UK retailers are reporting fluctuating custom following a better-than-anticipated December, according to analyst reports.

According to retail analyst FootFall, retailers enjoyed more visits during the first two days of sales, with an 8% rise in shopper numbers. However, this slowed during the second half of the week, leading to a 12.4% drop.

Footfall marketing manager Natasha Burton said: "Despite many retailers starting their traditional January sales before Christmas had even arrived, we still witnessed a rush back to the High Street from Boxing Day onwards, with consumers eager to snap up more bargains."

However, she referred to the cold phase of weather that followed, which she said drove down sales. This was followed by another increase of 6.6% year-on-year.

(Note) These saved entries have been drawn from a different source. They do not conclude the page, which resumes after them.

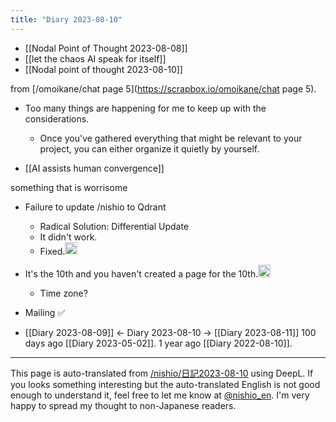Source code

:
 ```yaml
---
title: "Diary 2023-08-10"
---
```



- [[Nodal Point of Thought 2023-08-08]]
- [[let the chaos AI speak for itself]]
- [[Nodal point of thought 2023-08-10]]

from [/omoikane/chat page 5](https://scrapbox.io/omoikane/chat page 5).
- Too many things are happening for me to keep up with the considerations.
    - Once you've gathered everything that might be relevant to your project, you can either organize it quietly by yourself.


- [[AI assists human convergence]]

something that is worrisome
- Failure to update /nishio to Qdrant
    - Radical Solution: Differential Update
    - It didn't work.
    - Fixed.<img src='https://scrapbox.io/api/pages/nishio-en/nishio/icon' alt='nishio.icon' height="19.5"/>
- It's the 10th and you haven't created a page for the 10th.<img src='https://scrapbox.io/api/pages/nishio-en/nishio/icon' alt='nishio.icon' height="19.5"/>
    - Time zone?
- Mailing ✅

- [[Diary 2023-08-09]] ← Diary 2023-08-10 → [[Diary 2023-08-11]]
100 days ago [[Diary 2023-05-02]].
1 year ago [[Diary 2022-08-10]].
---
This page is auto-translated from [/nishio/日記2023-08-10](https://scrapbox.io/nishio/日記2023-08-10) using DeepL. If you looks something interesting but the auto-translated English is not good enough to understand it, feel free to let me know at [@nishio_en](https://twitter.com/nishio_en). I'm very happy to spread my thought to non-Japanese readers.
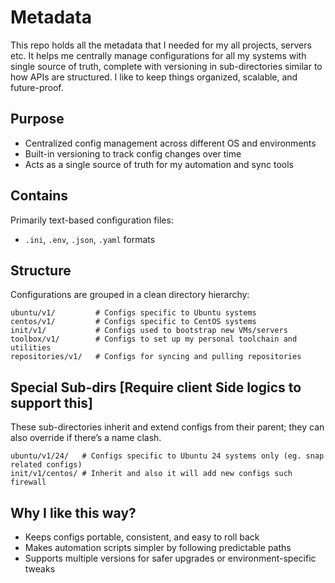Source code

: # Metadata

This repo holds all the metadata that I needed for my all projects, servers etc.
It helps me centrally manage configurations for all my systems with single source of truth, complete with versioning in sub-directories similar to how APIs are structured.
I like to keep things organized, scalable, and future-proof.

## Purpose

* Centralized config management across different OS and environments
* Built-in versioning to track config changes over time
* Acts as a single source of truth for my automation and sync tools

## Contains

Primarily text-based configuration files:

* `.ini`, `.env`, `.json`, `.yaml` formats

## Structure

Configurations are grouped in a clean directory hierarchy:

```
ubuntu/v1/         # Configs specific to Ubuntu systems
centos/v1/         # Configs specific to CentOS systems
init/v1/           # Configs used to bootstrap new VMs/servers
toolbox/v1/        # Configs to set up my personal toolchain and utilities
repositories/v1/   # Configs for syncing and pulling repositories
```

## Special Sub-dirs [Require client Side logics to support this]
These sub-directories inherit and extend configs from their parent; they can also override if there’s a name clash.
```
ubuntu/v1/24/   # Configs specific to Ubuntu 24 systems only (eg. snap related configs)
init/v1/centos/ # Inherit and also it will add new configs such firewall
```

## Why I like this way?

* Keeps configs portable, consistent, and easy to roll back
* Makes automation scripts simpler by following predictable paths
* Supports multiple versions for safer upgrades or environment-specific tweaks


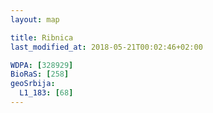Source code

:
 ```yaml
---
layout: map

title: Ribnica
last_modified_at: 2018-05-21T00:02:46+02:00

WDPA: [328929]
BioRaS: [258]
geoSrbija:
  L1_183: [68]
---
```

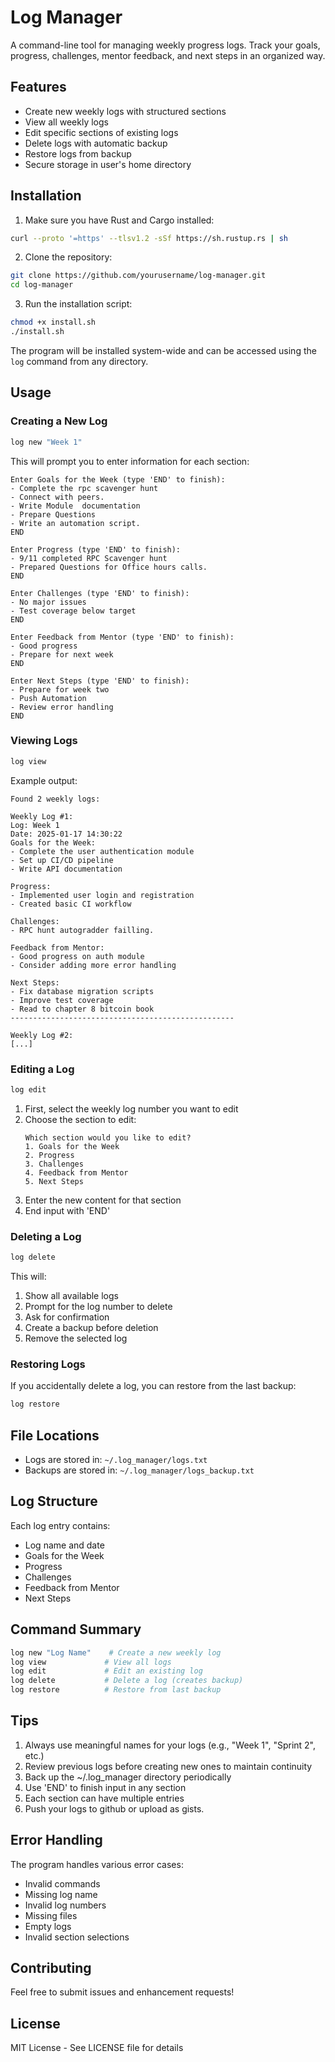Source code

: # Log Manager

A command-line tool for managing weekly progress logs. Track your goals, progress, challenges, mentor feedback, and next steps in an organized way.

## Features
- Create new weekly logs with structured sections
- View all weekly logs
- Edit specific sections of existing logs
- Delete logs with automatic backup
- Restore logs from backup
- Secure storage in user's home directory

## Installation

1. Make sure you have Rust and Cargo installed:
```bash
curl --proto '=https' --tlsv1.2 -sSf https://sh.rustup.rs | sh
```

2. Clone the repository:
```bash
git clone https://github.com/yourusername/log-manager.git
cd log-manager
```

3. Run the installation script:
```bash
chmod +x install.sh
./install.sh
```

The program will be installed system-wide and can be accessed using the `log` command from any directory.

## Usage

### Creating a New Log

```bash
log new "Week 1"
```

This will prompt you to enter information for each section:
```
Enter Goals for the Week (type 'END' to finish):
- Complete the rpc scavenger hunt
- Connect with peers.
- Write Module  documentation 
- Prepare Questions
- Write an automation script.
END

Enter Progress (type 'END' to finish):
- 9/11 completed RPC Scavenger hunt
- Prepared Questions for Office hours calls.
END

Enter Challenges (type 'END' to finish):
- No major issues
- Test coverage below target
END

Enter Feedback from Mentor (type 'END' to finish):
- Good progress
- Prepare for next week
END

Enter Next Steps (type 'END' to finish):
- Prepare for week two
- Push Automation
- Review error handling
END
```

### Viewing Logs

```bash
log view
```

Example output:
```
Found 2 weekly logs:

Weekly Log #1:
Log: Week 1
Date: 2025-01-17 14:30:22
Goals for the Week:
- Complete the user authentication module
- Set up CI/CD pipeline
- Write API documentation

Progress:
- Implemented user login and registration
- Created basic CI workflow

Challenges:
- RPC hunt autogradder failling.

Feedback from Mentor:
- Good progress on auth module
- Consider adding more error handling

Next Steps:
- Fix database migration scripts
- Improve test coverage
- Read to chapter 8 bitcoin book
--------------------------------------------------

Weekly Log #2:
[...]
```

### Editing a Log

```bash
log edit
```

1. First, select the weekly log number you want to edit
2. Choose the section to edit:
   ```
   Which section would you like to edit?
   1. Goals for the Week
   2. Progress
   3. Challenges
   4. Feedback from Mentor
   5. Next Steps
   ```
3. Enter the new content for that section
4. End input with 'END'

### Deleting a Log

```bash
log delete
```

This will:
1. Show all available logs
2. Prompt for the log number to delete
3. Ask for confirmation
4. Create a backup before deletion
5. Remove the selected log

### Restoring Logs

If you accidentally delete a log, you can restore from the last backup:

```bash
log restore
```

## File Locations

- Logs are stored in: `~/.log_manager/logs.txt`
- Backups are stored in: `~/.log_manager/logs_backup.txt`

## Log Structure

Each log entry contains:
- Log name and date
- Goals for the Week
- Progress
- Challenges
- Feedback from Mentor
- Next Steps

## Command Summary

```bash
log new "Log Name"    # Create a new weekly log
log view             # View all logs
log edit             # Edit an existing log
log delete           # Delete a log (creates backup)
log restore          # Restore from last backup
```

## Tips

1. Always use meaningful names for your logs (e.g., "Week 1", "Sprint 2", etc.)
2. Review previous logs before creating new ones to maintain continuity
3. Back up the ~/.log_manager directory periodically
4. Use 'END' to finish input in any section
5. Each section can have multiple entries
6. Push your logs to github or upload as gists.

## Error Handling

The program handles various error cases:
- Invalid commands
- Missing log name
- Invalid log numbers
- Missing files
- Empty logs
- Invalid section selections

## Contributing

Feel free to submit issues and enhancement requests!

## License

MIT License - See LICENSE file for details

She added: "Today, the majority of people have returned to work, as well as most schools re-opening mid-week so we should now see figures returning to normal levels. 

"However, it will be interesting to see how much mileage retailers can squeeze out of their January sales this year and whether weekend figures will continue to rise throughout the month as people get back to their usual routines."

Meanwhile, figures from SPSL's Retail Traffic Index confirm that December 2005 was a busier shopping month than many retailers could have hoped for.

Shopper numbers were down just 0.1% on December 2004 and were up by 31.2% against November 2005. For the final two weeks of the year retail traffic was 3.6% higher overall than the corresponding weeks of 2004.

Dr Tim Denison, director of knowledge management at SPSL, said: "…the cold snap of weather helped stimulate interest in winter wear amongst the high street fashion stores."

Denison added that consumers "temporarily forgot about their confidence crisis and adopted a 'bargains to be had' approach to Christmas this year".